Cdiscount Autocompletion Latency time (2023)
Cdiscount Autocompletion Latency time (2023)

So, what about Relevance?

We were able to measure and understand the limits of relevance (finding the moment when responses become wrong) by looking at the sites mentioned previously. We had time to tweak each subquery’s weight and effect. Therefore, we can observe that all the elements of a perfect autocompletion are gathered.

Conclusion

2022 Contest vs Saas solution : Success !

Our new component won the 2-week A/B Test against our previous Saas autocompletion solution on Cdiscount.com global traffic.
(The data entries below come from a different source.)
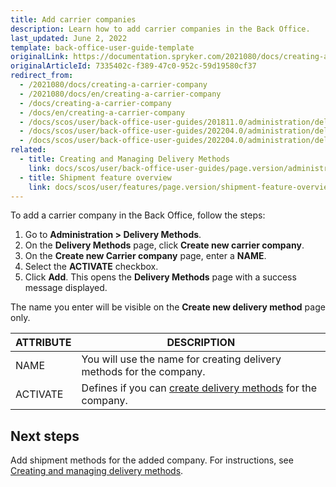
 ```yaml
---
title: Add carrier companies
description: Learn how to add carrier companies in the Back Office.
last_updated: June 2, 2022
template: back-office-user-guide-template
originalLink: https://documentation.spryker.com/2021080/docs/creating-a-carrier-company
originalArticleId: 7335402c-f389-47c0-952c-59d19580cf37
redirect_from:
  - /2021080/docs/creating-a-carrier-company
  - /2021080/docs/en/creating-a-carrier-company
  - /docs/creating-a-carrier-company
  - /docs/en/creating-a-carrier-company
  - /docs/scos/user/back-office-user-guides/201811.0/administration/delivery-methods/creating-carrier-companies.html
  - /docs/scos/user/back-office-user-guides/202204.0/administration/delivery-methods/creating-carrier-companies.html
  - /docs/scos/user/back-office-user-guides/202204.0/administration/delivery-methods/add-carrier-companies.html
related:
  - title: Creating and Managing Delivery Methods
    link: docs/scos/user/back-office-user-guides/page.version/administration/delivery-methods/creating-and-managing-delivery-methods.html
  - title: Shipment feature overview
    link: docs/scos/user/features/page.version/shipment-feature-overview.html
---
```


To add a carrier company in the Back Office, follow the steps:

1. Go to **Administration&nbsp;<span aria-label="and then">></span> Delivery Methods**.
2. On the **Delivery Methods** page, click **Create new carrier company**.
3. On the **Create new Carrier company** page, enter a **NAME**.
4. Select the **ACTIVATE** checkbox.
5. Click **Add**.
    This opens the **Delivery Methods** page with a success message displayed.

 The name you enter will be visible on the **Create new delivery method** page only.

| ATTRIBUTE |DESCRIPTION|
| --- | --- |
| NAME | You will use the name for creating delivery methods for the company. |
| ACTIVATE | Defines if you can [create delivery methods](/docs/scos/user/back-office-user-guides/{{page.version}}/administration/delivery-methods/creating-carrier-companies.html) for the company. |

## Next steps

Add shipment methods for the added company. For instructions, see [Creating and managing delivery methods](/docs/scos/user/back-office-user-guides/{{page.version}}/administration/delivery-methods/creating-and-managing-delivery-methods.html).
That is why we are proud to publish and share it today.

In the end, we found:

  • Plus 0.86% on Sales volume,
  • Plus 1.08% on mean cart price,
  • No license or Saas solution to pay and therefore a substantial saving of several hundred thousand dollars.

With only a few small SolR servers cluster (6 servers : 8CPU/4Go RAM), we managed to handle more than 200 million queries per month (+2.5 M /year).

Next features 🚀

The most obvious thing to do now is to port this component to SolR 9.X, as it is currently adapted to SolR 8.9.X.

There is also a somewhat hidden feature on Google that we really like: Google takes your previous search into account in its autocompletion. They assume that if you launch a second search, it means that you have not achieved your goal and that, perhaps, you are trying another approach. This feature may be part of the next release…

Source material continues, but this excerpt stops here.